— WORK TO BE COMPLETED —
An exact copy of the entries is required, excluding any pictures.

— THE DATA —

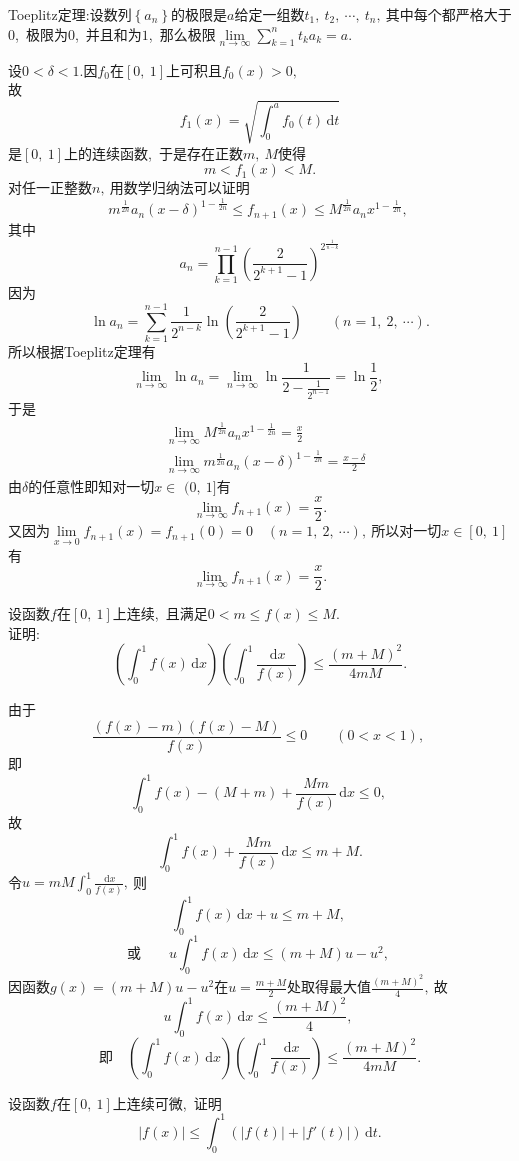 	\begin{solution}
		
		Toeplitz定理:设数列$\left\{a_n\right\}$的极限是$a$给定一组数$t_{1},\ t_{2},\ \cdots,\ t_{n},\ $其中每个都严格大于$0$,\ 极限为$0$,\ 并且和为$1$,\ 那么极限$\lim\limits_{n\rightarrow\infty}\sum\limits_{k=1}^{n}t_ka_k=a.$
		
		设$0<\delta < 1.$因$f_0$在$\left[0,\ 1\right]$上可积且$f_0(x)>0,\ $\\
		故
		$$f_1(x)=\sqrt{\int_{0}^{a}f_0(t)\,\text{d}t}$$
		是$\left[0,\ 1\right]$上的连续函数,\ 于是存在正数$m,\ M$使得
		$$m<f_1(x)<M.$$
		对任一正整数$n,\ $用数学归纳法可以证明
		$$m^{\frac{1}{2n}}a_n(x-\delta)^{1-\frac{1}{2n}}\le f_{n+1}(x)\le M^{\frac{1}{2n}}a_nx^{1-\frac{1}{2n}},\ $$
		其中
		$$a_n=\prod\limits_{k=1}^{n-1}\left(\frac{2}{2^{k+1}-1}\right)^{2^{\frac{1}{n-k}}}$$
		因为
		$$\ln a_n = \sum\limits_{k=1}^{n-1}\frac{1}{2^{n-k}}\ln \left(\frac{2}{2^{k+1}-1}\right)\qquad(n=1,\ 2,\ \cdots).$$
		所以根据Toeplitz定理有
		$$\lim\limits_{n\rightarrow\infty}\ln a_n=\lim\limits_{n\rightarrow\infty}\ln \frac{1}{2-\frac{1}{2^{n-1}}}=\ln\frac{1}{2},\ $$
		于是
		\begin{align*}
			&\lim\limits_{n\rightarrow\infty}M^{\frac{1}{2n}}a_nx^{1-\frac{1}{2n}}=\frac{x}{2}\\
			&\lim\limits_{n\rightarrow\infty}m^{\frac{1}{2n}}a_n(x-\delta)^{1-\frac{1}{2n}}=\frac{x-\delta}{2}
		\end{align*}
		由$\delta$的任意性即知对一切$x\in$ $(0,\ 1]$有
		$$\lim\limits_{n\rightarrow\infty}f_{n+1}(x)=\frac{x}{2}.$$
		又因为$\lim\limits_{x\rightarrow 0}f_{n+1}(x)=f_{n+1}(0)=0\quad(n=1,\ 2,\ \cdots),\ $所以对一切$x\in\left[0,\ 1\right]$有
		$$\lim\limits_{n\rightarrow\infty}f_{n+1}(x)=\frac{x}{2}.$$ 
	\end{solution}
	\newpage
	\begin{problem}
		设函数$f$在$\left[0,\ 1\right]$上连续,\ 且满足$0<m\le f(x)\le M.$\\证明:
		$$\left(\int_{0}^{1}f(x)\,\text{d}x\right)\left(\int_{0}^{1}\frac{\,\text{d}x}{f(x)}\right)\le \frac{(m+M)^2}{4mM}.$$
	\end{problem}
	
	\begin{solution}
		由于
		$$\frac{(f(x)-m)(f(x)-M)}{f(x)}\le 0\qquad\left(0<x<1\right),\ $$
		即$$\int_{0}^{1}f(x)-(M+m)+\frac{Mm}{f(x)}\,\text{d}x\le0,\ $$
		故$$\int_{0}^{1}f(x)+\frac{Mm}{f(x)}\,\text{d}x\le m+M.$$
		令$u=mM\int_{0}^{1}\frac{\,\text{d}x}{f(x)},\ $则
		$$\int_{0}^{1}f(x)\,\text{d}x+u\le m+M,\ $$
		$$\text{或}\qquad u\int_{0}^{1}f(x)\,\text{d}x\le \left(m+M\right)u-u^2,\ $$
		因函数$g(x)=\left(m+M\right)u-u^2$在$u=\frac{m+M}{2}$处取得最大值$\frac{\left(m+M\right)^2}{4},\ $故
		$$u\int_{0}^{1}f(x)\,\text{d}x\le \frac{\left(m+M\right)^2}{4},\ $$
		$$\text{即}\quad\left(\int_{0}^{1}f(x)\,\text{d}x\right)\left(\int_{0}^{1}\frac{\,\text{d}x}{f(x)}\right)\le \frac{(m+M)^2}{4mM}.$$ 
	\end{solution}
	\newpage
	\begin{problem}
		设函数$f$在$\left[0,\ 1\right]$上连续可微,\ 证明
		$$\left|f(x)\right|\le \int_{0}^{1}\left(|f(t)|+|f'(t)|\right)\,\text{d}t.$$
	\end{problem}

— SOLUTION —
 	\begin{solution}
		
		Toeplitz定理:设数列$\left\{a_n\right\}$的极限是$a$给定一组数$t_{1},\ t_{2},\ \cdots,\ t_{n},\ $其中每个都严格大于$0$,\ 极限为$0$,\ 并且和为$1$,\ 那么极限$\lim\limits_{n\rightarrow\infty}\sum\limits_{k=1}^{n}t_ka_k=a.$
		
		设$0<\delta < 1.$因$f_0$在$\left[0,\ 1\right]$上可积且$f_0(x)>0,\ $\\
		故
		$$f_1(x)=\sqrt{\int_{0}^{a}f_0(t)\,\text{d}t}$$
		是$\left[0,\ 1\right]$上的连续函数,\ 于是存在正数$m,\ M$使得
		$$m<f_1(x)<M.$$
		对任一正整数$n,\ $用数学归纳法可以证明
		$$m^{\frac{1}{2n}}a_n(x-\delta)^{1-\frac{1}{2n}}\le f_{n+1}(x)\le M^{\frac{1}{2n}}a_nx^{1-\frac{1}{2n}},\ $$
		其中
		$$a_n=\prod\limits_{k=1}^{n-1}\left(\frac{2}{2^{k+1}-1}\right)^{2^{\frac{1}{n-k}}}$$
		因为
		$$\ln a_n = \sum\limits_{k=1}^{n-1}\frac{1}{2^{n-k}}\ln \left(\frac{2}{2^{k+1}-1}\right)\qquad(n=1,\ 2,\ \cdots).$$
		所以根据Toeplitz定理有
		$$\lim\limits_{n\rightarrow\infty}\ln a_n=\lim\limits_{n\rightarrow\infty}\ln \frac{1}{2-\frac{1}{2^{n-1}}}=\ln\frac{1}{2},\ $$
		于是
		\begin{align*}
			&\lim\limits_{n\rightarrow\infty}M^{\frac{1}{2n}}a_nx^{1-\frac{1}{2n}}=\frac{x}{2}\\
			&\lim\limits_{n\rightarrow\infty}m^{\frac{1}{2n}}a_n(x-\delta)^{1-\frac{1}{2n}}=\frac{x-\delta}{2}
		\end{align*}
		由$\delta$的任意性即知对一切$x\in$ $(0,\ 1]$有
		$$\lim\limits_{n\rightarrow\infty}f_{n+1}(x)=\frac{x}{2}.$$
		又因为$\lim\limits_{x\rightarrow 0}f_{n+1}(x)=f_{n+1}(0)=0\quad(n=1,\ 2,\ \cdots),\ $所以对一切$x\in\left[0,\ 1\right]$有
		$$\lim\limits_{n\rightarrow\infty}f_{n+1}(x)=\frac{x}{2}.$$ 
	\end{solution}
	\newpage
	\begin{problem}
		设函数$f$在$\left[0,\ 1\right]$上连续,\ 且满足$0<m\le f(x)\le M.$\\证明:
		$$\left(\int_{0}^{1}f(x)\,\text{d}x\right)\left(\int_{0}^{1}\frac{\,\text{d}x}{f(x)}\right)\le \frac{(m+M)^2}{4mM}.$$
	\end{problem}
	
	\begin{solution}
		由于
		$$\frac{(f(x)-m)(f(x)-M)}{f(x)}\le 0\qquad\left(0<x<1\right),\ $$
		即$$\int_{0}^{1}f(x)-(M+m)+\frac{Mm}{f(x)}\,\text{d}x\le0,\ $$
		故$$\int_{0}^{1}f(x)+\frac{Mm}{f(x)}\,\text{d}x\le m+M.$$
		令$u=mM\int_{0}^{1}\frac{\,\text{d}x}{f(x)},\ $则
		$$\int_{0}^{1}f(x)\,\text{d}x+u\le m+M,\ $$
		$$\text{或}\qquad u\int_{0}^{1}f(x)\,\text{d}x\le \left(m+M\right)u-u^2,\ $$
		因函数$g(x)=\left(m+M\right)u-u^2$在$u=\frac{m+M}{2}$处取得最大值$\frac{\left(m+M\right)^2}{4},\ $故
		$$u\int_{0}^{1}f(x)\,\text{d}x\le \frac{\left(m+M\right)^2}{4},\ $$
		$$\text{即}\quad\left(\int_{0}^{1}f(x)\,\text{d}x\right)\left(\int_{0}^{1}\frac{\,\text{d}x}{f(x)}\right)\le \frac{(m+M)^2}{4mM}.$$ 
	\end{solution}
	\newpage
	\begin{problem}
		设函数$f$在$\left[0,\ 1\right]$上连续可微,\ 证明
		$$\left|f(x)\right|\le \int_{0}^{1}\left(|f(t)|+|f'(t)|\right)\,\text{d}t.$$
	\end{problem}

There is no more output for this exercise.